The Central Bank of Sri Lanka recognizes the necessity for consolidation
of small banks considering the enhanced capital and liquidity requirements.
Accordingly, CBSL encourages such consolidation and considers granting
approval if any merger, acquisition or consolidation is in the interest of promotion
of a safe, sound and stable banking system and fair competition prevailing in the
banking industry.
Capacity building programs have begun to improve skills and knowledge of
staff of banks and regulators in line with changes taking place in the banking
industry and financial system.
5.3 Measures to Address Countercyclical Capital Buffer
There may be several challenges to regulators in implementing countercyclical
capital buffer in terms of its definition and application as described in Section
4. There are several alternate strategies for implementing countercyclical capital
buffers already implemented by some regulators and effective in times of high
credit growth.
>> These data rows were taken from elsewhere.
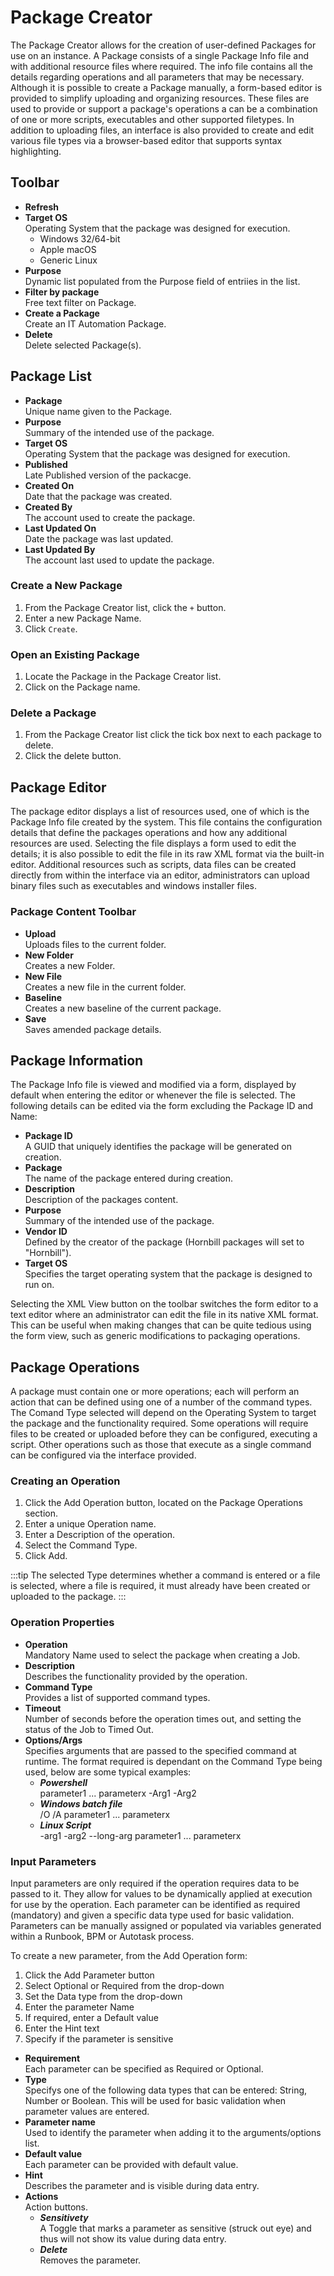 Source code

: # Package Creator
The Package Creator allows for the creation of user-defined Packages for use on an instance. A Package consists of a single Package Info file and with additional resource files where required. The info file contains all the details regarding operations and all parameters that may be necessary. Although it is possible to create a Package manually, a form-based editor is provided to simplify uploading and organizing resources. These files are used to provide or support a package's operations a can be a combination of one or more scripts, executables and other supported filetypes. In addition to uploading files, an interface is also provided to create and edit various file types via a browser-based editor that supports syntax highlighting.

## Toolbar
* **Refresh**<br>
* **Target OS**<br>Operating System that the package was designed for execution.
    * Windows 32/64-bit
    * Apple macOS
    * Generic Linux
* **Purpose**<br>Dynamic list populated from the Purpose field of entriies in the list.
* **Filter by package**<br>Free text filter on Package.
* **Create a Package**<br>Create an IT Automation Package.
* **Delete**<br>Delete selected Package(s).

## Package List
* **Package**<br>Unique name given to the Package.
* **Purpose**<br>Summary of the intended use of the package.
* **Target OS**<br>Operating System that the package was designed for execution.
* **Published**<br>Late Published version of the packacge.
* **Created On**<br>Date that the package was created.
* **Created By**<br>The account used to create the package.
* **Last Updated On**<br>Date the package was last updated.
* **Last Updated By**<br>The account last used to update the package.

### Create a New Package
1. From the Package Creator list, click the `+` button.
1. Enter a new Package Name.
1. Click `Create`.

### Open an Existing Package
1. Locate the Package in the Package Creator list.
1. Click on the Package name.

### Delete a Package
1. From the Package Creator list click the tick box next to each package to delete.
1. Click the delete button.

## Package Editor
The package editor displays a list of resources used, one of which is the Package Info file created by the system. This file contains the configuration details that define the packages operations and how any additional resources are used. Selecting the file displays a form used to edit the details; it is also possible to edit the file in its raw XML format via the built-in editor. Additional resources such as scripts, data files can be created directly from within the interface via an editor, administrators can upload binary files such as executables and windows installer files.

### Package Content Toolbar
* **Upload**<br>Uploads files to the current folder.
* **New Folder**<br>Creates a new Folder.
* **New File**<br>Creates a new file in the current folder.
* **Baseline**<br>Creates a new baseline of the current package.
* **Save**<br>Saves amended package details.

## Package Information
The Package Info file is viewed and modified via a form, displayed by default when entering the editor or whenever the file is selected. The following details can be edited via the form excluding the Package ID and Name:
* **Package ID**<br>A GUID that uniquely identifies the package will be generated on creation.
* **Package**<br>The name of the package entered during creation.
* **Description**<br>Description of the packages content.
* **Purpose**<br>Summary of the intended use of the package.
* **Vendor ID**<br>Defined by the creator of the package (Hornbill packages will set to "Hornbill").
* **Target OS**<br>Specifies the target operating system that the package is designed to run on.

Selecting the XML View button on the toolbar switches the form editor to a text editor where an administrator can edit the file in its native XML format. This can be useful when making changes that can be quite tedious using the form view, such as generic modifications to packaging operations.

## Package Operations
A package must contain one or more operations; each will perform an action that can be defined using one of a number of the command types. The Comand Type selected will depend on the Operating System to target the package and the functionality required. Some operations will require files to be created or uploaded before they can be configured, executing a script. Other operations such as those that execute as a single command can be configured via the interface provided.

### Creating an Operation
1. Click the Add Operation button, located on the Package Operations section.
1. Enter a unique Operation name.
1. Enter a Description of the operation.
1. Select the Command Type.
1. Click Add.

:::tip
The selected Type determines whether a command is entered or a file is selected, where a file is required, it must already have been created or uploaded to the package.
:::

### Operation Properties
* **Operation**<br>Mandatory Name used to select the package when creating a Job.
* **Description**<br>Describes the functionality provided by the operation.
* **Command Type**<br>Provides a list of supported command types.
* **Timeout**<br>Number of seconds before the operation times out, and setting the status of the Job to Timed Out.
* **Options/Args**<br>Specifies arguments that are passed to the specified command at runtime. The format required is dependant on the Command Type being used, below are some typical examples:
    * ***Powershell***<br>parameter1 ... parameterx -Arg1 <value> -Arg2
    * ***Windows batch file***<br>/O /A <value> parameter1 ... parameterx
    * ***Linux Script<br>***-arg1 <value> -arg2 --long-arg parameter1 ... parameterx

### Input Parameters
Input parameters are only required if the operation requires data to be passed to it. They allow for values to be dynamically applied at execution for use by the operation. Each parameter can be identified as required (mandatory) and given a specific data type used for basic validation. Parameters can be manually assigned or populated via variables generated within a Runbook, BPM or Autotask process.

To create a new parameter, from the Add Operation form:

1. Click the Add Parameter button
1. Select Optional or Required from the drop-down
1. Set the Data type from the drop-down
1. Enter the parameter Name
1. If required, enter a Default value
1. Enter the Hint text
1. Specify if the parameter is sensitive

* **Requirement**<br>Each parameter can be specified as Required or Optional.
* **Type**<br>Specifys one of the following data types that can be entered: String, Number or Boolean. This will be used for basic validation when parameter values are entered.
* **Parameter name**<br>Used to identify the parameter when adding it to the arguments/options list.
* **Default value**<br>Each parameter can be provided with default value.
* **Hint**<br>Describes the parameter and is visible during data entry.
* **Actions**<br>Action buttons.
    * ***Sensitivety***<br>A Toggle that marks a parameter as sensitive (struck out eye) and thus will not show its value during data entry.
    * ***Delete***<br>Removes the parameter. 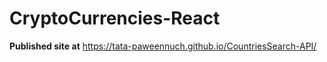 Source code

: # CryptoCurrencies-React

**Published site at** <https://tata-paweennuch.github.io/CountriesSearch-API/>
These include increase of risk weights assets assigned on housing
loans and in other loans, increase in loan loss provisions, varied Statutory Reserve
Ratio, maximum ceilings on credit to vulnerable sectors and overall credit ceilings
In the case of mortgage loans, the Loan-to-Value (LTV) ratio has been
used as a flexible preemptive tool to curtail credit growth. The BOT has started
implementing the LTV policy as a means to help moderate the growth of real
estate sector since 2003. The use and adjustment of the LTV ratio has
demonstrated its preventive quality and, more importantly, the flexibility to fine-
tune policy in response to changing economic circumstances.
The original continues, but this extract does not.